The Role of Prior Knowledge in Promoting Higher-Order Thinking Skills in Japanese as a Foreign Language
thesisposted on 09.08.2021, 19:03 by Aurora TsaiAurora Tsai
This study investigates the role of prior knowledge in supporting Japanese foreign language (FL) learners’ L2 higher order thinking skills. Scholars recognize prior knowledge integration as the critical stage where learning occurs (Anderson et al., 2001; Britton, 1994; Kintsch, 1988, 1998), and consider it an untapped resource in the FL classroom (Bernhardt, 2005; Hulstijn, 2011; Koda & Yamashita, 2018). To this end, Koda & Yamashita (2018) developed the reading to learn framework, which entails the extraction of text information, integration of relevant prior
knowledge with text content, and refinement of knowledge. Employing this framework, this study investigates the role of prior knowledge in promoting FL learners’ reading to learn skills. Sixty-six Japanese as a foreign language learners took two versions of a reading to learn test, where they read about societal issues in Japan. One version provided scaffolding to help learners integrate relevant prior knowledge with the text, while the other version provided language activities. Students then expressed their refined understanding of the topic in a series of reflection questions, which were scored and coded for prior knowledge activation. Findings reveal that the scaffolding condition slightly increased learners’ prior knowledge activation, but
did not affect learners’ reflection scores, which were mainly predicted by the response length.
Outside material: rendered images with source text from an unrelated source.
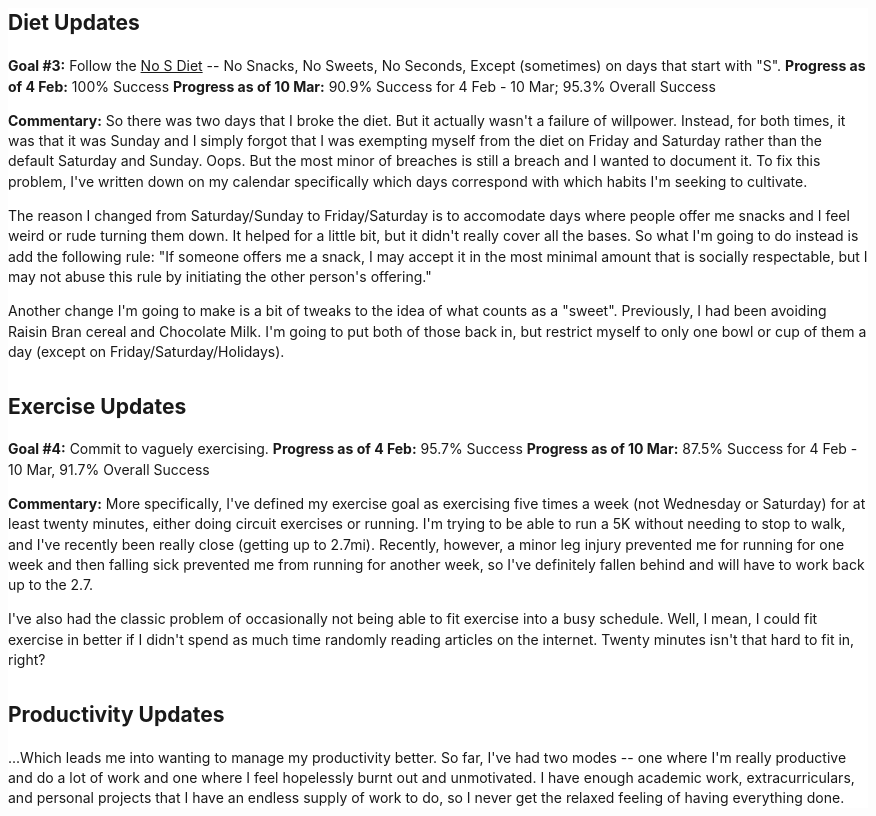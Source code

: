 
## Diet Updates


**Goal #3:** Follow the [No S Diet](nosdiet.com) -- No Snacks, No Sweets, No Seconds, Except (sometimes) on days that start with "S".
**Progress as of 4 Feb:** 100% Success
**Progress as of 10 Mar:** 90.9% Success for 4 Feb - 10 Mar; 95.3% Overall Success

**Commentary:** So there was two days that I broke the diet.  But it actually wasn't a failure of willpower.  Instead, for both times, it was that it was Sunday and I simply forgot that I was exempting myself from the diet on Friday and Saturday rather than the default Saturday and Sunday.  Oops.  But the most minor of breaches is still a breach and I wanted to document it.  To fix this problem, I've written down on my calendar specifically which days correspond with which habits I'm seeking to cultivate.

The reason I changed from Saturday/Sunday to Friday/Saturday is to accomodate days where people offer me snacks and I feel weird or rude turning them down.  It helped for a little bit, but it didn't really cover all the bases.  So what I'm going to do instead is add the following rule: "If someone offers me a snack, I may accept it in the most minimal amount that is socially respectable, but I may not abuse this rule by initiating the other person's offering."

Another change I'm going to make is a bit of tweaks to the idea of what counts as a "sweet".  Previously, I had been avoiding Raisin Bran cereal and Chocolate Milk.  I'm going to put both of those back in, but restrict myself to only one bowl or cup of them a day (except on Friday/Saturday/Holidays).






## Exercise Updates


**Goal #4:** Commit to vaguely exercising.
**Progress as of 4 Feb:** 95.7% Success
**Progress as of 10 Mar:** 87.5% Success for 4 Feb - 10 Mar, 91.7% Overall Success

**Commentary:** More specifically, I've defined my exercise goal as exercising five times a week (not Wednesday or Saturday) for at least twenty minutes, either doing circuit exercises or running.  I'm trying to be able to run a 5K without needing to stop to walk, and I've recently been really close (getting up to 2.7mi).  Recently, however, a minor leg injury prevented me for running for one week and then falling sick prevented me from running for another week, so I've definitely fallen behind and will have to work back up to the 2.7.

I've also had the classic problem of occasionally not being able to fit exercise into a busy schedule.  Well, I mean, I could fit exercise in better if I didn't spend as much time randomly reading articles on the internet.  Twenty minutes isn't that hard to fit in, right?






## Productivity Updates


...Which leads me into wanting to manage my productivity better.  So far, I've had two modes -- one where I'm really productive and do a lot of work and one where I feel hopelessly burnt out and unmotivated.  I have enough academic work, extracurriculars, and personal projects that I have an endless supply of work to do, so I never get the relaxed feeling of having everything done.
Although learners displayed adequate reading comprehension and coherent writing, poor scorers tended to not use information from the text or their prior knowledge to support their conclusions.
These findings suggest that FL learners can be encouraged to utilize their world knowledge in class, but may lack the motivation or linguistic fluency to explain this knowledge when discussing complex cultural issues. Learners may benefit from integrated language and content learning activities, where they can obtain more practice with reading to learn and recognize it as a desirable learning outcome.